CommonSpace has been following the group’s efforts and interviewing its members.
After meeting with members of parliament, part of the group decided to get a photo to remember the day in the historic Westminster main hall.
However, just as they had folded the banner away armed police officers arrived.
The officer told the group that unveiling a political banner in the palace was not allowed and it would have to be confiscated.
The policing of protest in London has been a serious point of controversy due to the ‘kettling’ of protestors and aggressive tactics by the London Metropolitan Police.

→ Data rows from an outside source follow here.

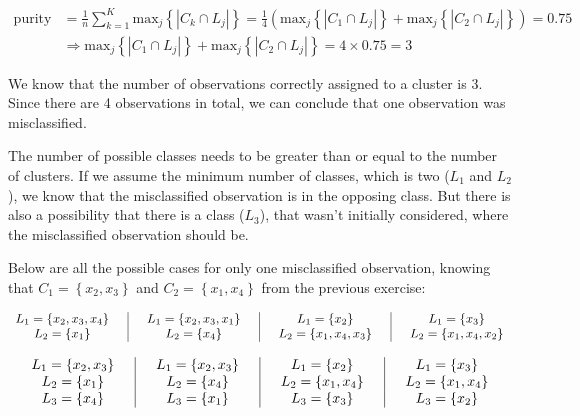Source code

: \documentclass[12pt]{article}
\begin{document}
\begin{enumerate}[leftmargin=\labelsep]
        \vskip -0.5cm
        \begin{align*}
          \text{purity} & = \frac{1}{n} \sum_{k=1}^K \text{max}_j\left\{\left|C_k \cap L_j\right|\right\}
          = \frac{1}{4} \left(\text{max}_j\left\{\left|C_1 \cap L_j\right|\right\} + \text{max}_j\left\{\left|C_2 \cap L_j\right|\right\}\right) = 0.75               \\
                        & \Rightarrow \text{max}_j\left\{\left|C_1 \cap L_j\right|\right\} + \text{max}_j\left\{\left|C_2 \cap L_j\right|\right\} = 4 \times 0.75 = 3
        \end{align*}

        We know that the number of observations correctly assigned to a cluster is 3. Since there are 4 observations in total, we can conclude that one observation was
        misclassified.

        The number of possible classes needs to be greater than or equal to the number of clusters. If we assume the minimum number of classes, which is two ($L_1$ and $L_2$),
        we know that the misclassified observation is in the opposing class. But there is also a possibility that there is a class ($L_3$), that wasn't initially considered,
        where the misclassified observation should be.

        Below are all the possible cases for only one misclassified observation, knowing that $C_1 = \left\{x_2, x_3\right\}$ and $C_2 = \left\{x_1, x_4\right\}$ from the previous exercise:

        \begin{equation}\label{exI4-purity-cases-1}
          \begin{array}{c|c|c|c}
            \centering
            L_1 = \left\{x_2, x_3, x_4\right\} \quad & \quad L_1 = \left\{x_2, x_3, x_1\right\} \quad & \quad L_1 = \left\{x_2\right\} \quad           & \quad L_1 = \left\{x_3\right\}           \\
            L_2 = \left\{x_1\right\} \quad           & \quad L_2 = \left\{x_4\right\} \quad           & \quad L_2 = \left\{x_1, x_4, x_3\right\} \quad & \quad L_2 = \left\{x_1, x_4, x_2\right\}
          \end{array}
        \end{equation}

        \begin{equation}\label{exI4-purity-cases-2}
          \begin{array}{c|c|c|c}
            \centering
            L_1 = \left\{x_2, x_3\right\} \quad & \quad L_1 = \left\{x_2, x_3\right\} \quad & \quad L_1 = \left\{x_2\right\} \quad      & \quad L_1 = \left\{x_3\right\}      \\
            L_2 = \left\{x_1\right\} \quad      & \quad L_2 = \left\{x_4\right\} \quad      & \quad L_2 = \left\{x_1, x_4\right\} \quad & \quad L_2 = \left\{x_1, x_4\right\} \\
            L_3 = \left\{x_4\right\} \quad      & \quad L_3 = \left\{x_1\right\} \quad      & \quad L_3 = \left\{x_3\right\} \quad      & \quad L_3 = \left\{x_2\right\}
          \end{array}
        \end{equation}


\end{enumerate}
\end{document}
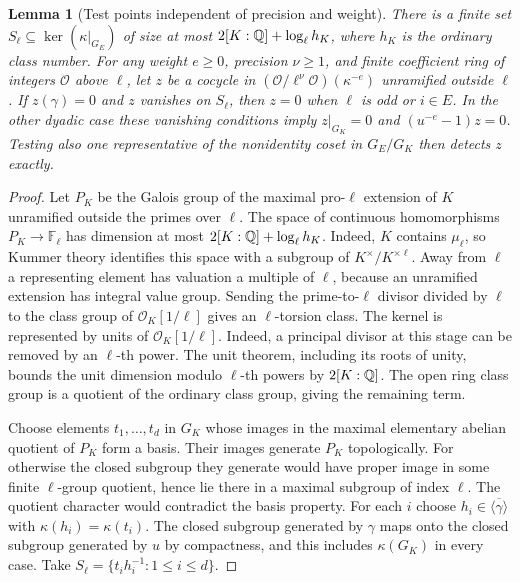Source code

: \documentclass[a4paper,11pt]{article}
\newtheorem{lemma}[proposition]{Lemma}
\theoremstyle{definition}
\theoremstyle{remark}
\numberwithin{equation}{section}
\begin{document}
\begin{lemma}[Test points independent of precision and weight]
\leavevmode\label{lem:testpoints714}
There is a finite set \(S_\ell\subseteq\ker(\kappa|_{G_E})\)
of size at most \(2[K:\mathbb Q]+\log_\ell h_K\), where \(h_K\)
is the ordinary class number. For any weight \(e\ge0\),
precision \(\nu\ge1\), and finite coefficient ring of integers
\(\mathcal O\) above \(\ell\), let \(z\) be a cocycle in
\((\mathcal O/\ell^\nu\mathcal O)(\kappa^{-e})\) unramified
outside \(\ell\). If \(z(\gamma)=0\) and \(z\) vanishes on
\(S_\ell\), then \(z=0\) when \(\ell\) is odd or \(i\in E\).
In the other dyadic case these vanishing conditions imply
\(z|_{G_K}=0\) and \((u^{-e}-1)z=0\). Testing also one
representative of the nonidentity coset in \(G_E/G_K\)
then detects \(z\) exactly.
\end{lemma}
\begin{proof}
Let \(P_K\) be the Galois group of the maximal pro-\(\ell\)
extension of \(K\) unramified outside the primes over \(\ell\).
The space of continuous homomorphisms
\(P_K\to\mathbb F_\ell\) has dimension at most
\(2[K:\mathbb Q]+\log_\ell h_K\). Indeed, \(K\) contains
\(\mu_\ell\), so Kummer theory identifies this space with a
subgroup of \(K^\times/K^{\times\ell}\). Away from \(\ell\)
a representing element has valuation a multiple of \(\ell\),
because an unramified extension has integral value group.
Sending the prime-to-\(\ell\) divisor divided by \(\ell\)
to the class group of \(\mathcal O_K[1/\ell]\) gives an
\(\ell\)-torsion class. The kernel is represented by units
of \(\mathcal O_K[1/\ell]\). Indeed, a principal divisor
at this stage can be removed by an \(\ell\)-th power. The
unit theorem, including its roots of unity, bounds the unit
dimension modulo \(\ell\)-th powers by \(2[K:\mathbb Q]\). The
open ring class group is a quotient of the ordinary class
group, giving the remaining term.

Choose elements \(t_1,\ldots,t_d\) in \(G_K\) whose images
in the maximal elementary abelian quotient of \(P_K\) form
a basis. Their images generate \(P_K\) topologically. For
otherwise the closed subgroup they generate would have proper
image in some finite \(\ell\)-group quotient, hence lie there
in a maximal subgroup of index \(\ell\). The quotient
character would contradict the basis property. For each \(i\)
choose \(h_i\in\overline{\langle\gamma\rangle}\) with
\(\kappa(h_i)=\kappa(t_i)\). The closed subgroup generated by
\(\gamma\) maps onto the closed subgroup generated by \(u\)
by compactness, and this includes \(\kappa(G_K)\) in every
case. Take \(S_\ell=\{t_i h_i^{-1}:1\le i\le d\}\).


\end{proof}
\end{document}
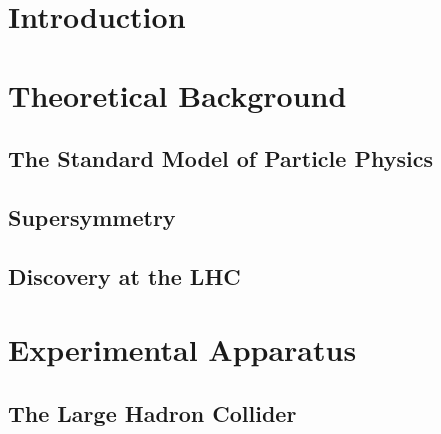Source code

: \documentclass{outhesis}
\begin{document}
\chapter{Introduction}\label{chap:intro}
\graphicspath{{figures/intro/}}


\chapter{Theoretical Background}\label{chap:theory}
\graphicspath{{figures/theory/}}

\section{The Standard Model of Particle Physics}\label{sec:theory.sm}

\section{Supersymmetry}\label{sec:theory.susy}

%
\section{Discovery at the LHC}\label{sec:theory.disc}


\chapter{Experimental Apparatus}\label{chap:exp}
\graphicspath{{figures/exp/}}
\section{The Large Hadron Collider}\label{sec:exp.lhc}

\end{document}
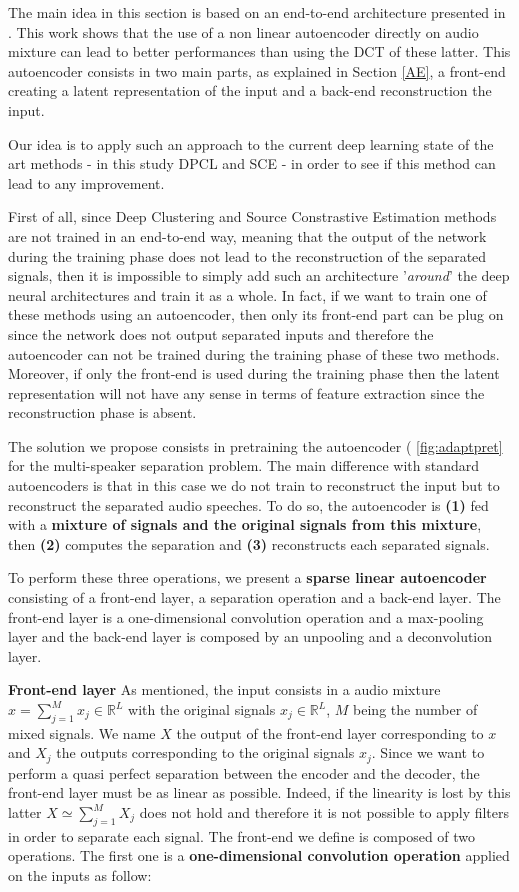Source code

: \documentclass[master, tikz, final,11pt, dvipdfmx]{iscs-thesis}
\begin{document}
The main idea in this section is based on an end-to-end architecture presented in \cite{Adaptive}. This work shows that the use of a non linear autoencoder directly on audio mixture can lead to better performances than using the DCT of these latter. This autoencoder consists in two main parts, as explained in Section \ref{AE}, a front-end creating a latent representation of the input and a back-end reconstruction the input.

Our idea is to apply such an approach to the current deep learning state of the art methods - in this study DPCL and SCE - in order to see if this method can lead to any improvement.
 
First of all, since Deep Clustering and Source Constrastive Estimation methods are not trained in an end-to-end way, meaning that the output of the network during the training phase does not lead to the reconstruction of the separated signals, then it is impossible to simply add such an architecture '\textit{around}' the deep neural architectures and train it as a whole. In fact, if we want to train one of these methods using an autoencoder, then only its front-end part can be plug on since the network does not output separated inputs and therefore the autoencoder can not be trained during the training phase of these two methods. Moreover, if only the front-end is used during the training phase then the latent representation will not have any sense in terms of feature extraction since the reconstruction phase is absent. 

The solution we propose consists in pretraining the autoencoder ( \autoref{fig:adaptpret} for the multi-speaker separation problem. The main difference with standard autoencoders is that in this case we do not train to reconstruct the input but to reconstruct the separated audio speeches. To do so, the autoencoder is \textbf{(1)} fed with a \textbf{mixture of signals and the original signals from this mixture}, then \textbf{(2)} computes the separation and \textbf{(3)} reconstructs each separated signals.

To perform these three operations, we present a \textbf{sparse linear autoencoder} consisting of a front-end layer, a separation operation and a back-end layer. The front-end layer is a one-dimensional convolution operation and a max-pooling layer and the back-end layer is composed by an unpooling and a deconvolution layer.

\textbf{Front-end layer}
As mentioned, the input consists in a audio mixture $x = \sum_{j=1}^{M}{x_j} \in \mathbb{R}^L$ with the original signals $x_j \in \mathbb{R}^L$, $M$ being the number of mixed signals. We name $X$ the output of the front-end layer corresponding to $x$ and $X_j$ the outputs corresponding to the original signals $x_j$. Since we want to perform a quasi perfect separation between the encoder and the decoder, the front-end layer must be as linear as possible. Indeed, if the linearity is lost by this latter $X \simeq \sum_{j=1}^{M}{X_j}$ does not hold and therefore it is not possible to apply filters in order to separate each signal.
The front-end we define is composed of two operations. The first one is a \textbf{one-dimensional convolution operation} applied on the inputs as follow:
\end{document}
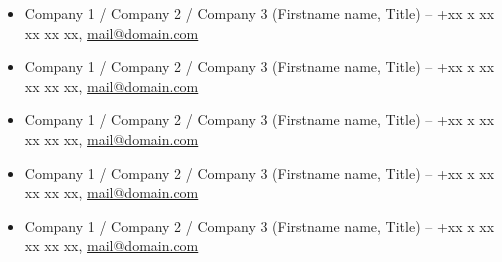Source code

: 
\begin{itemize}
    \item Company 1 / Company 2 / Company 3 (Firstname name, Title) -- +xx x xx xx xx xx, \href{mailto:mail@domain.com}{mail@domain.com}
    \item Company 1 / Company 2 / Company 3 (Firstname name, Title) -- +xx x xx xx xx xx, \href{mailto:mail@domain.com}{mail@domain.com}
    \item Company 1 / Company 2 / Company 3 (Firstname name, Title) -- +xx x xx xx xx xx, \href{mailto:mail@domain.com}{mail@domain.com}
    \item Company 1 / Company 2 / Company 3 (Firstname name, Title) -- +xx x xx xx xx xx, \href{mailto:mail@domain.com}{mail@domain.com}
    \item Company 1 / Company 2 / Company 3 (Firstname name, Title) -- +xx x xx xx xx xx, \href{mailto:mail@domain.com}{mail@domain.com}
\end{itemize}
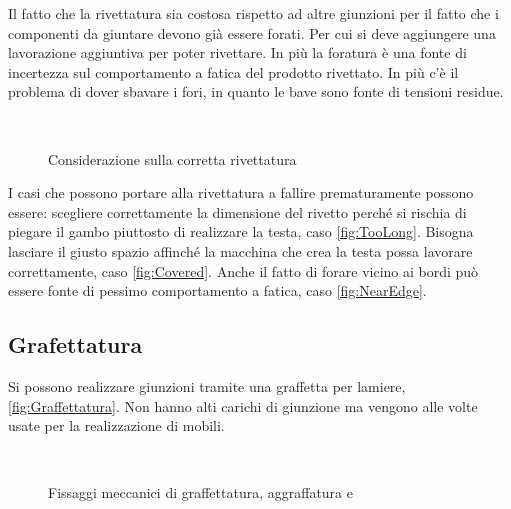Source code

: Il fatto che la rivettatura sia costosa rispetto ad altre giunzioni per il fatto che i componenti da giuntare devono già essere forati. Per cui si deve aggiungere una lavorazione aggiuntiva per poter rivettare.
In più la foratura è una fonte di incertezza sul comportamento a fatica del prodotto rivettato.
In più c'è il problema di dover sbavare i fori, in quanto le bave sono fonte di tensioni residue.

\begin{figure}
\centering
{}\quad
{}\\
\quad
{}
\caption{Considerazione sulla corretta rivettatura}
\label{fig:ConsRiv}
\end{figure}
I casi che possono portare alla rivettatura a fallire prematuramente possono essere:
scegliere correttamente la dimensione del rivetto perché si rischia di piegare il gambo piuttosto di realizzare la testa, caso \ref{fig:TooLong}.
Bisogna lasciare il giusto spazio affinché la macchina che crea la testa possa lavorare correttamente, caso \ref{fig:Covered}.
Anche il fatto di forare vicino ai bordi può essere fonte di pessimo comportamento a fatica, caso \ref{fig:NearEdge}.

\subsection{Grafettatura}
Si possono realizzare giunzioni tramite una graffetta per lamiere, \ref{fig:Graffettatura}.
Non hanno alti carichi di giunzione ma vengono alle volte usate per la realizzazione di mobili.

\begin{figure}
\centering
{}\:
\\
\caption{Fissaggi meccanici di graffettatura, aggraffatura e }
\label{fig:GripMec}
\end{figure}

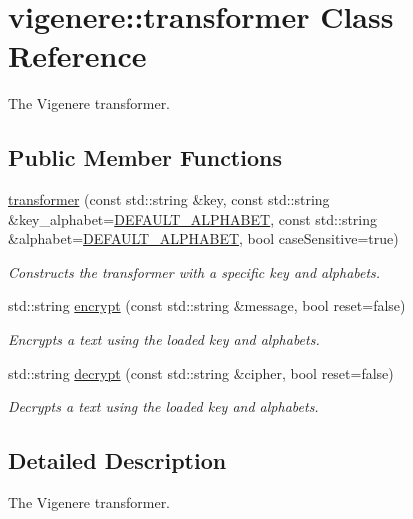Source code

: \hypertarget{classvigenere_1_1transformer}{}\section{vigenere\+:\+:transformer Class Reference}
\label{classvigenere_1_1transformer}


The Vigenere transformer.  


\subsection*{Public Member Functions}
\begin{DoxyCompactItemize}
\item 
\hyperlink{classvigenere_1_1transformer_a6931ac81a4a3b928772f3f1a23f75e4f}{transformer} (const std\+::string \&key, const std\+::string \&key\+\_\+alphabet=\hyperlink{namespacevigenere_a7bb30f050b9b52887eb2463b36c4e7b6}{D\+E\+F\+A\+U\+L\+T\+\_\+\+A\+L\+P\+H\+A\+B\+ET}, const std\+::string \&alphabet=\hyperlink{namespacevigenere_a7bb30f050b9b52887eb2463b36c4e7b6}{D\+E\+F\+A\+U\+L\+T\+\_\+\+A\+L\+P\+H\+A\+B\+ET}, bool case\+Sensitive=true)
\begin{DoxyCompactList}\small\item\em Constructs the transformer with a specific key and alphabets. \end{DoxyCompactList}\item 
std\+::string \hyperlink{classvigenere_1_1transformer_a91a52805f6ccaab40347d745612f7916}{encrypt} (const std\+::string \&message, bool reset=false)
\begin{DoxyCompactList}\small\item\em Encrypts a text using the loaded key and alphabets. \end{DoxyCompactList}\item 
std\+::string \hyperlink{classvigenere_1_1transformer_afa07a1798c0036811a1f07a034f6ecfe}{decrypt} (const std\+::string \&cipher, bool reset=false)
\begin{DoxyCompactList}\small\item\em Decrypts a text using the loaded key and alphabets. \end{DoxyCompactList}\end{DoxyCompactItemize}


\subsection{Detailed Description}
The Vigenere transformer. 

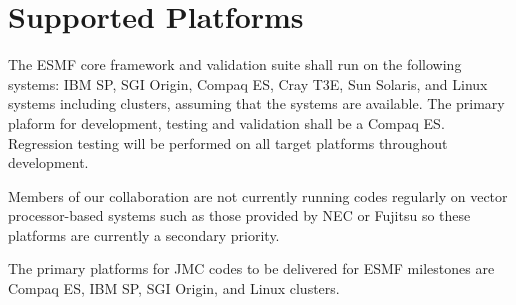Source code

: 
\section{Supported Platforms}
\label{sec:platforms}

The ESMF core framework and validation suite shall run on the following 
systems:  IBM SP, SGI Origin,
Compaq ES, Cray T3E, Sun Solaris, and Linux systems including clusters,
assuming that the systems are available.
The primary plaform for development, testing and validation shall be 
a Compaq ES.  Regression testing will be performed on all target 
platforms throughout development.

Members of our collaboration are not currently running codes regularly 
on vector processor-based systems such as those provided by NEC or 
Fujitsu so these platforms are currently a secondary priority.

The primary platforms for JMC codes to be delivered for ESMF
milestones are Compaq ES, IBM SP, SGI Origin, and Linux 
clusters.  











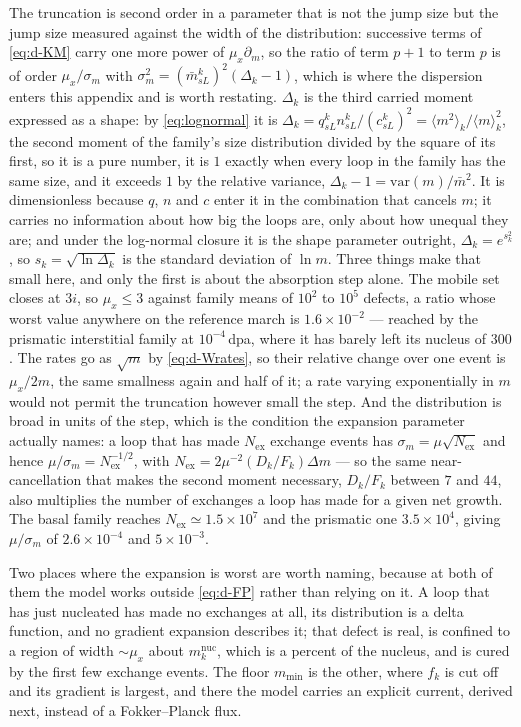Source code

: The truncation is second order in a parameter that is not the jump size but the
jump size measured against the width of the distribution: successive terms of
\cref{eq:d-KM} carry one more power of $\mu_x\partial_m$, so the ratio of term
$p+1$ to term $p$ is of order $\mu_x/\sigma_m$ with
$\sigma_m^{2}=(\bar m^k_{sL})^{2}(\Delta_k-1)$, which is where the dispersion
enters this appendix and is worth restating. $\Delta_k$ is the third carried
moment expressed as a shape: by \cref{eq:lognormal} it is
$\Delta_k=q^k_{sL}n^k_{sL}/(c^k_{sL})^{2}=\langle m^{2}\rangle_k/\langle
m\rangle_k^{2}$, the second moment of the family's size distribution divided by
the square of its first, so it is a pure number, it is $1$ exactly when every
loop in the family has the same size, and it exceeds $1$ by the relative
variance, $\Delta_k-1=\mathrm{var}(m)/\bar m^{2}$. It is dimensionless because
$q$, $n$ and $c$ enter it in the combination that cancels $m$; it carries no
information about how big the loops are, only about how unequal they are; and
under the log-normal closure it is the shape parameter outright,
$\Delta_k=e^{s_k^{2}}$, so $s_k=\sqrt{\ln\Delta_k}$ is the standard
deviation of $\ln m$. Three things make that small
here, and only the first is about the absorption step alone. The mobile set
closes at $3i$, so $\mu_x\le3$ against family means of $10^{2}$ to $10^{5}$
defects, a ratio whose worst value anywhere on the reference march is
$1.6\times10^{-2}$ --- reached by the prismatic interstitial family at
$10^{-4}\,$dpa, where it has barely left its nucleus of $300$. The rates go as
$\sqrt m$ by \cref{eq:d-Wrates}, so their relative change over one event is
$\mu_x/2m$, the same smallness again and half of it; a rate varying
exponentially in $m$ would not permit the truncation however small the step. And
the distribution is broad in units of the step, which is the condition the
expansion parameter actually names: a loop that has made $N_{\mathrm{ex}}$
exchange events has $\sigma_m=\mu\sqrt{N_{\mathrm{ex}}}$ and hence
$\mu/\sigma_m=N_{\mathrm{ex}}^{-1/2}$, with
$N_{\mathrm{ex}}=2\mu^{-2}(D_k/F_k)\Delta m$ --- so the same near-cancellation
that makes the second moment necessary, $D_k/F_k$ between $7$ and $44$, also
multiplies the number of exchanges a loop has made for a given net growth. The
basal family reaches $N_{\mathrm{ex}}\simeq1.5\times10^{7}$ and the prismatic one
$3.5\times10^{4}$, giving $\mu/\sigma_m$ of $2.6\times10^{-4}$ and
$5\times10^{-3}$.

Two places where the expansion is worst are worth naming, because at both of
them the model works outside \cref{eq:d-FP} rather than relying on it. A loop
that has just nucleated has made no exchanges at all, its distribution is a delta
function, and no gradient expansion describes it; that defect is real, is
confined to a region of width $\sim\mu_x$ about $m^{\mathrm{nuc}}_k$, which is a
percent of the nucleus, and is cured by the first few exchange events. The floor
$m_{\min}$ is the other, where $f_k$ is cut off and its gradient is largest, and
there the model carries an explicit current, derived next, instead of a
Fokker--Planck flux.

Thankfully in this case Jean Kemp, one of the lead organisers in the Scottish delegation, easily diffused any tension.
Quickly changing the subject away from any impending arrest, she asked: “Have you heard of the Transatlantic Trade and Investment Partnership? We wouldn’t want to see any privatisation of the police.”
Officer SO 2716 declined to speak to CommonSpace further about the incident, claiming he could be sacked for discussing the prevention of political protest in the Palace of Westminster.
Kemp, commenting on the incident and her campaigning persistance, said: “I’m not talking to the uniform. I’m talking to the heart.”